Figure IV.4 : (a) Boudins de serpentinite massive enveloppés par une fine bordure de serpentinite foliée (marquée par des pointillés rouges). (b) Microphotographie en LPA d’une texture maillée partiellement préservée : le cœur de la maille mixte est homogène alors qu’en bordure des lamelles d’antigorite sont associées à des résidus de magnétite. (c) Microphotographie en LPA d’un assemblage à chlorite recoupé par des agrégats à clinopyroxène secondaire à texture spinifex et trémolite. (d) Spectres RAMAN d’antigorite et des mixtes à lizardite et antigorite.

Les serpentinites du Lago Superiore

L’unité de Lago Superiore est composée de serpentinite foliée enveloppant des amandes de serpentinites massives (Figure IV.1) ou de métagabbros hectométriques.

En lame mince, les serpentinites massives sont totalement recristallisées en antigorite lamellaire peu orientée. Les minéraux primaires de la péridotite ne sont pas préservés dans ces roches et peu de phases accessoires sont observables (magnétite, trémolite <5%).

La bordure des amandes des serpentinites ou des métagabbros est composée de serpentinites foliées. Ces dernières présentent des structures C-S. La foliation (S) de la serpentinite est régulière. Elle s’atténue en se courbant de part et d’autre d’une partie médiane et est recoupée par une nouvelle surface (C) espacée et discontinue (Figure IV.5a). On notera que la surface C correspond plus précisément à un plan de cisaillement, c’est pour cette raison qu’on la nomme C.

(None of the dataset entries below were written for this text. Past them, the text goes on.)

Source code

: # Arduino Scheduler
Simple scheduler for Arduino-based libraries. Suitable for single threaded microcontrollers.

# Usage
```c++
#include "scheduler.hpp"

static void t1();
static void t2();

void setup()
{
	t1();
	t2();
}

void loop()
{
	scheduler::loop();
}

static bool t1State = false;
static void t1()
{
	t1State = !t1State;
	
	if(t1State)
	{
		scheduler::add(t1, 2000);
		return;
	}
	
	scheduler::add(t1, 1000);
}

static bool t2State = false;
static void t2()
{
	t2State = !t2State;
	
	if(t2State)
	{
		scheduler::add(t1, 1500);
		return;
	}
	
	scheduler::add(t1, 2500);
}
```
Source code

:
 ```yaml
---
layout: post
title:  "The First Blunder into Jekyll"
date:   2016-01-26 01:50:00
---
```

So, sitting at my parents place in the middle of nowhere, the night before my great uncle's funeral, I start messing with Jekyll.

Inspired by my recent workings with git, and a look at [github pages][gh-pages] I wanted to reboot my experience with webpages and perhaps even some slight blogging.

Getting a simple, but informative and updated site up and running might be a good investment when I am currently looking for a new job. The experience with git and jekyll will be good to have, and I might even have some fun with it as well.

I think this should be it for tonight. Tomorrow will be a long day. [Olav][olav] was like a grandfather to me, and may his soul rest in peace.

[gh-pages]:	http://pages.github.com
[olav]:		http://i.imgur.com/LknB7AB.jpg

En lame mince, les serpentinites foliées sont composées d’un ensemble d’antigorite, chlorite, trémolite et brucite orienté selon la foliation S (Figure IV.5b). Les teneurs en Al2O3, FeO et Cr2O3 des antigorites sont très hétérogènes ; elles varient respectivement de 0.0 à 2.9 wt%, de 1.8 à 4.7 wt% et de 0 à 1.5 wt%. Les zones de cisaillement C contiennent un assemblage métamorphique à olivine, clinopyroxène et magnétite (Figure IV.5b). L’observation en lumière réfléchie des olivines métamorphiques révèle la présence d’une bordure de quelques microns de composition différente (Figure IV.5c) : le cœur des olivines a un XMg de 0.88-0.89 et des teneurs en NiO et MnO variant de 0.36-0.49 wt% et 0.32-0.41 wt% alors que la périphérie du minéral, associée à de la magnétite en inclusion, a un XMg (0.93-0.94) plus élevé et des teneurs en NiO (0.08-0.14 wt%) et MnO (0.25-0.27 wt%) moins élevées que le cœur. Le clinopyroxène métamorphique a, quant à lui, un XMg de 0.97-0.98 et des teneurs en Al2O3 et Cr2O3 inférieures à 0.1 wt%.

Figure IV.5 (a) Serpentinite foliée présentant des structures C-S. (b) Microphotographie en LPA présentant de l’antigorite et de la brucite orientée selon la foliation S et de l’olivine de déserpentinisation orientée selon la surface C. (c) Microphotographie MEB (BSE) montrant une olivine secondaire avec une fine bordure moins riche en Fe que le cœur et associée à de la magnétite.